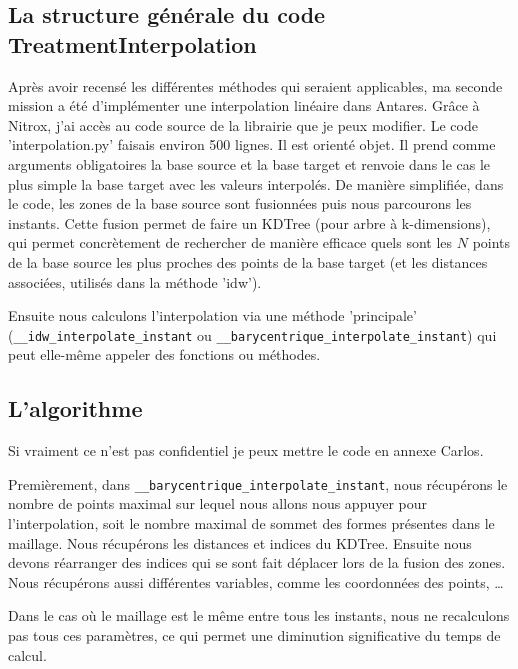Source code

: \subsection{La structure générale du code TreatmentInterpolation}
Après avoir recensé les différentes méthodes qui seraient applicables, ma seconde mission a été d'implémenter une interpolation linéaire dans Antares. Grâce à Nitrox, j'ai accès au code source de la librairie que je peux modifier. Le code 'interpolation.py' faisais environ 500 lignes. Il est orienté objet. Il prend comme arguments obligatoires la base source et la base target et renvoie dans le cas le plus simple la base target avec les valeurs interpolés.
De manière simplifiée, dans le code, les zones de la base source sont fusionnées puis nous parcourons les instants. 
Cette fusion permet de faire un KDTree (pour arbre à k-dimensions), qui permet concrètement de rechercher de manière efficace quels sont les \( N \) points de la base source les plus proches des points de la base target (et les distances associées, utilisés dans la méthode 'idw').

Ensuite nous calculons l'interpolation via une méthode 'principale' (\lstinline{__idw_interpolate_instant} ou
\lstinline{__barycentrique_interpolate_instant}) qui peut elle-même appeler des fonctions ou méthodes.

\subsection{L'algorithme}
Si vraiment ce n'est pas confidentiel je peux mettre le code en annexe Carlos.

Premièrement, dans \lstinline{__barycentrique_interpolate_instant}, nous récupérons le nombre de points maximal sur lequel nous allons nous appuyer pour l'interpolation, soit le nombre maximal de sommet des formes présentes dans le maillage.
Nous récupérons les distances et indices du KDTree.
Ensuite nous devons réarranger des indices qui se sont fait déplacer lors de la fusion des zones.
Nous récupérons aussi différentes variables, comme les coordonnées des points, \dots



Dans le cas où le maillage est le même entre tous les instants, nous ne recalculons pas tous ces paramètres, ce qui permet une diminution significative du temps de calcul.




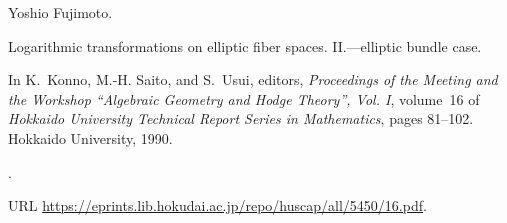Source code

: Yoshio Fujimoto.

\newblock Logarithmic transformations on elliptic fiber spaces. II.---elliptic bundle case.

\newblock In K.~Konno, M.-H. Saito, and S.~Usui, editors, \emph{Proceedings of
  the Meeting and the Workshop ``Algebraic Geometry and Hodge Theory'', Vol.
  I}, volume~16 of \emph{Hokkaido University Technical Report Series in
  Mathematics}, pages 81--102. Hokkaido University, 1990.

\newblock {}.

\newblock URL
  \url{https://eprints.lib.hokudai.ac.jp/repo/huscap/all/5450/16.pdf}.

================

Each line holding "subsection" in the records should be copied out.

**RESULT FOR THIS TASK**.
: \subsection{La structure générale du code TreatmentInterpolation}
\subsection{L'algorithme}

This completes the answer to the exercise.